Al netto dei singoli esiti elettorali, la leader dem ha lanciato il messaggio che “la partita inizia ora”. O meglio inizierà dopo il secondo turno, ovviamente laddove sarà previsto. Certo, l’agenda delle prossime due settimane sarà concentrata sulla campagna elettorale: l’obiettivo resta la conquista del maggior numero di Comuni, compiendo alcuni ribaltoni rispetto al primo turno.

Da giugno, però, “sarà davvero il partito di Elly”, osservano fonti vicine alla segretaria. Significa che la strategia di opposizione e quella delle prossime elezioni, le Europee 2024, faranno direttamente capo a Schlein. Tuttavia, gli esiti elettorali hanno portato a qualche riflessione nel Pd.

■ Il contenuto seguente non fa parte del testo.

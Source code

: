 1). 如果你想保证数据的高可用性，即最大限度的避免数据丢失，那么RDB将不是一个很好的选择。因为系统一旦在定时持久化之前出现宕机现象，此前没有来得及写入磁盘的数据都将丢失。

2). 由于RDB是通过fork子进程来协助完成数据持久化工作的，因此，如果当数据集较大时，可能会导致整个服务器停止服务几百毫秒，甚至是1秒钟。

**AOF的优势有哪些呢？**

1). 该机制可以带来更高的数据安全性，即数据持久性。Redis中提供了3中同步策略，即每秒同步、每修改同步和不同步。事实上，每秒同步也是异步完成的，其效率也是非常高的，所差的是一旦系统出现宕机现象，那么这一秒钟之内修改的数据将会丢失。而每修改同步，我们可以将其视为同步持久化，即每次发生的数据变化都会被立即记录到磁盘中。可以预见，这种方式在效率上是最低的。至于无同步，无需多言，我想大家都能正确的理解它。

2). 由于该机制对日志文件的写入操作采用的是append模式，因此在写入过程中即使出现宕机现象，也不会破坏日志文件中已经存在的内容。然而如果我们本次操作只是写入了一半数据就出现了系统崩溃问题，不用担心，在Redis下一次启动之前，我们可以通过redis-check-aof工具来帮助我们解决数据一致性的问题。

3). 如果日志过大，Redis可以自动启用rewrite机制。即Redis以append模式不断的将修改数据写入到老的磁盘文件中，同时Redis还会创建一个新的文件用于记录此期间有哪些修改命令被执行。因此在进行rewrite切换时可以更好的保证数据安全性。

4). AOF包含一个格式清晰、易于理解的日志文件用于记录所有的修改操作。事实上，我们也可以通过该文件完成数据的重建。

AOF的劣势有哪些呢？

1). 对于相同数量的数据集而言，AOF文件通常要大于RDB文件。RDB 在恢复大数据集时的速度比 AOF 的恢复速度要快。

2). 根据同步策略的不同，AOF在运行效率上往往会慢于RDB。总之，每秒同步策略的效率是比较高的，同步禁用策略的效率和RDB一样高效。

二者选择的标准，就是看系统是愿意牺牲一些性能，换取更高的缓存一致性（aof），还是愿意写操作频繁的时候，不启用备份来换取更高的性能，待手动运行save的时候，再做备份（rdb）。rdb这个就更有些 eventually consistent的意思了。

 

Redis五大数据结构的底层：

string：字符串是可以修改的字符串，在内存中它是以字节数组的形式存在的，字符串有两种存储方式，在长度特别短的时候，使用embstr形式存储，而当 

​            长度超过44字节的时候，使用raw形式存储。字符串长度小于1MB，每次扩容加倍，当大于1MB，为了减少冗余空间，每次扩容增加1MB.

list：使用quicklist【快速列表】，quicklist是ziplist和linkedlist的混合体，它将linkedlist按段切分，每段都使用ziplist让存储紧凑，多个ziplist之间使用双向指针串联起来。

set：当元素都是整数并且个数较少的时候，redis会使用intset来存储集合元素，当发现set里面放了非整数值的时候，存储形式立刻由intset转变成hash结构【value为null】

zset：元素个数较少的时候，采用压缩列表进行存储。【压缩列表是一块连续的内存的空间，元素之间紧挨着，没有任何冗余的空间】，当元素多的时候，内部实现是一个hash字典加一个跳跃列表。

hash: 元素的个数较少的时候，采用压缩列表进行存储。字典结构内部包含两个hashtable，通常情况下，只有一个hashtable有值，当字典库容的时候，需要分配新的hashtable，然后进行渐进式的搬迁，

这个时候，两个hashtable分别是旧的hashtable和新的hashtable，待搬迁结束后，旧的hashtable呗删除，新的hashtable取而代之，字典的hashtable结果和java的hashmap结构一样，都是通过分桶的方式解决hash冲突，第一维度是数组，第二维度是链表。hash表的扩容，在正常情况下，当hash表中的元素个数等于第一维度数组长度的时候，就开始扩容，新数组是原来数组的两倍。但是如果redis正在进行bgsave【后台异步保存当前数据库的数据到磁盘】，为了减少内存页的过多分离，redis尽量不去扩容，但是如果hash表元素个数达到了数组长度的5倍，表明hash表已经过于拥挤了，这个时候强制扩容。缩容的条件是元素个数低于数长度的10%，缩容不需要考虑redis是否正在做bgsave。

Alleanze centrosinistra: dal campo largo al modello ballottaggio

“L’unica coalizione vincente è quella che Letta chiamava il campo largo”, sottolinea un altro parlamentare dem, che propone una nuova lettura: “L’alleanza deve seguire il modello ballottaggio”. Quindi tutti uniti contro il centrodestra, dai rossoverdi di Angelo Bonelli e Nicola Fratoianni ad Azione di Carlo Calenda, possibilmente senza Matteo Renzi, includendo ovviamente il Movimento 5 Stelle di Giuseppe Conte.

Un ritorno al punto di partenza che prende spunto dalla formula del secondo turno delle Comunali. Cambia solo la definizione, il problema è però lo stesso: come si mettono insieme forze politiche così distanti tra loro? Letta è andato a sbattere. La tesi è grosso modo questa: “Fino alle Europee si andrà avanti in ordine sparso, sappiamo tutti che è il passaggio politico cruciale per decidere il futuro piano di alleanze”. Resta sempre il dilemma sul “come” si uniranno le forze di opposizione.

Il percorso ha anche delle evidenti controindicazioni: per un altro il governo Meloni potrà procedere a vele spiegare con delle opposizioni frammentate, che in Parlamento fanno fatica ad arginare l’operato del centrodestra, anche per la debolezza di non essere compatte. Su questo, però, nel Pd si fa spallucce, come a dire “non dipende tutto da noi”.